The main components of Bear bile salts are Ursodeoxycholyl Taurine, Cholyltaurine, Chenodeoxycholyl and Ursodeoxycholic acid. Research shows that ursodeoxycholic acid (UDCA) is the active ingredient in Bear bile, and it is produced in significant quantities only in bears except the Giant Panda.

Natural and semisynthetic substitutes for Bear gall bladder exist. A recent report by the Association of Chinese Medicine and Philosophy and the Earth Care Society lists fifty-four plant and one animal (pig gall bladder) substitutes for Bear gall bladder. A few pharmacists in Taiwan commented that, in higher doses, cow, pig, and goat gall bladder are effectively substituted. Traditional Medical literature also indicates that cow gall bladder can be substituted at higher doses.

Several Japanese companies are now marketing synthetic UDCA, which is derived from cow bile, domestically and in the United States, Taiwan and slowly gaining favor in South Korea.. South Korea alone reportedly already consume 40 tons of synthetic UDCA per year as a liver tonic and to prevent hangovers.

The medicinal benefits of Bear gall are not denied in the west: Actigall, a synthetic form of (UDCA)--the active ingredient in Bear gall--is used to dissolve kidney stones and treat cirrhosis of the liver.

If embraced by Traditional Medicine practitioners and consumers, synthetic UDCA and the many readily available natural substitutes could substantially curb demand for Bear gall bladder.

Although many traditional pharmacists rebuff the West's cries for increased use of substitutes for endangered species, one organization, the Hong Kong based Association of Chinese Medicine and Philosophy, with members in Taiwan, Macao, Hong Kong, and China, has taken on the Herculean task of promoting herbal medicines and combating the misconception that only animal ingredients are the best supplements and medicine for human consumption.

Substitutes should be vigorously promoted; the array of available natural substances can effectively treat the wide range of illnesses for which Bear gall bladder is presently used.
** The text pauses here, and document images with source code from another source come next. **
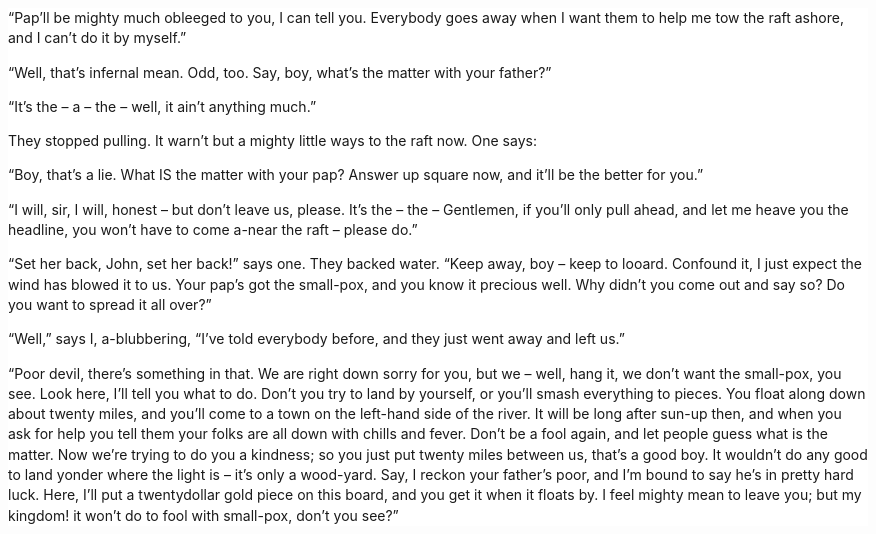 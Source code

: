 “Pap’ll be mighty much obleeged to you, I can tell you. Everybody goes away when I want them to help me tow the raft ashore, and I can’t do it by myself.”







“Well, that’s infernal mean. Odd, too. Say, boy, what’s the matter with your father?”







“It’s the – a – the – well, it ain’t anything much.”







They stopped pulling. It warn’t but a mighty little ways to the raft now. One says:







“Boy, that’s a lie. What IS the matter with your pap? Answer up square now, and it’ll be the better for you.”







“I will, sir, I will, honest – but don’t leave us, please. It’s the – the – Gentlemen, if you’ll only pull ahead, and let me heave you the headline, you won’t have to come a-near the raft – please do.”







“Set her back, John, set her back!” says one. They backed water. “Keep away, boy – keep to looard. Confound it, I just expect the wind has blowed it to us. Your pap’s got the small-pox, and you know it precious well. Why didn’t you come out and say so? Do you want to spread it all over?”







“Well,” says I, a-blubbering, “I’ve told everybody before, and they just went away and left us.”







“Poor devil, there’s something in that. We are right down sorry for you, but we – well, hang it, we don’t want the small-pox, you see. Look here, I’ll tell you what to do. Don’t you try to land by yourself, or you’ll smash everything to pieces. You float along down about twenty miles, and you’ll come to a town on the left-hand side of the river. It will be long after sun-up then, and when you ask for help you tell them your folks are all down with chills and fever. Don’t be a fool again, and let people guess what is the matter. Now we’re trying to do you a kindness; so you just put twenty miles between us, that’s a good boy. It wouldn’t do any good to land yonder where the light is – it’s only a wood-yard. Say, I reckon your father’s poor, and I’m bound to say he’s in pretty hard luck. Here, I’ll put a twentydollar gold piece on this board, and you get it when it floats by. I feel mighty mean to leave you; but my kingdom! it won’t do to fool with small-pox, don’t you see?”
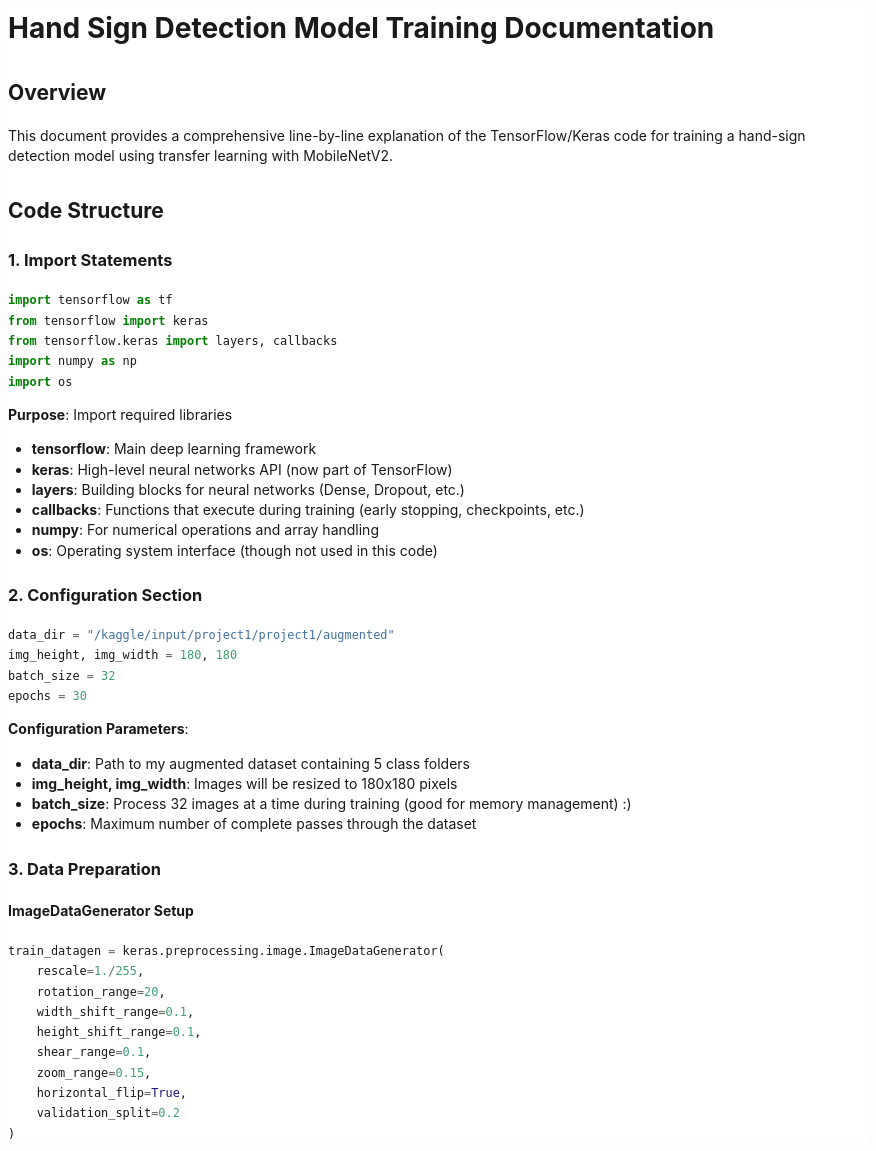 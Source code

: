 # Hand Sign Detection Model Training Documentation

## Overview
This document provides a comprehensive line-by-line explanation of the TensorFlow/Keras code for training a hand-sign detection model using transfer learning with MobileNetV2.

## Code Structure

### 1. Import Statements
```python
import tensorflow as tf
from tensorflow import keras
from tensorflow.keras import layers, callbacks
import numpy as np
import os
```

**Purpose**: Import required libraries
- **tensorflow**: Main deep learning framework
- **keras**: High-level neural networks API (now part of TensorFlow)
- **layers**: Building blocks for neural networks (Dense, Dropout, etc.)
- **callbacks**: Functions that execute during training (early stopping, checkpoints, etc.)
- **numpy**: For numerical operations and array handling
- **os**: Operating system interface (though not used in this code)

### 2. Configuration Section
```python
data_dir = "/kaggle/input/project1/project1/augmented"
img_height, img_width = 180, 180
batch_size = 32
epochs = 30
```

**Configuration Parameters**:
- **data_dir**: Path to my augmented dataset containing 5 class folders
- **img_height, img_width**: Images will be resized to 180x180 pixels
- **batch_size**: Process 32 images at a time during training (good for memory management) :)
- **epochs**: Maximum number of complete passes through the dataset

### 3. Data Preparation

#### ImageDataGenerator Setup
```python
train_datagen = keras.preprocessing.image.ImageDataGenerator(
    rescale=1./255,
    rotation_range=20,
    width_shift_range=0.1,
    height_shift_range=0.1,
    shear_range=0.1,
    zoom_range=0.15,
    horizontal_flip=True,
    validation_split=0.2
)
```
It is unrealistic, however, to expect that a significant number of consumers and dispensers in the major consumer nations who now subscribe to the legitimate medicinal uses, as well as dubious remedies and non-medical uses of Bear gall bladder will easily abandon their present beliefs and habits of consumption.

This reluctance is due mainly to two factors. First, substances found in animals are quite similar to those found in our own bodies. A given animal compound or drug is said to be much more potent than that of a corresponding plant. For this reason, rhinoceros, tiger, and Bear parts are viewed as being far superior to Madagascar periwinkle herb or rhubarb (both substitutes for bear gall bladder).

Second, the rarity of any species of fauna for which demand is high, especially in Asia and more especially when the species has or is perceived to have medicinal or aphrodisiac qualities, sets in motion a perverse speculative mentality. Importers and wholesalers purchase as much of the item as possible and, in some cases, consumers purchase the species because of its rarity and high price. The high price being an added assurance that the gall bladder, horn, or bone is the best possible drug available. In some cases, end consumers also purchase endangered species medicines as a show of affluence.

A third reason that substitutes have not been and probably will not be more readily adopted, at least in the near future, is that governments in consumer nations have done virtually nothing to promote the use of alternatives to endangered species. In Taiwan, rather than address the issue at all, the government has provided loopholes to allow trade in all bears; the subject of substitutes has not even been approached.

In China, the industrialization of Bears threatens to increase demand for Bear bile in traditional applications, create new markets for nontraditional applications and further the Chinese view that there is no substitute for Bear gall bladder.

Furthermore, the promotion of farmed bile may actually increase demand for wild bear gall bladder.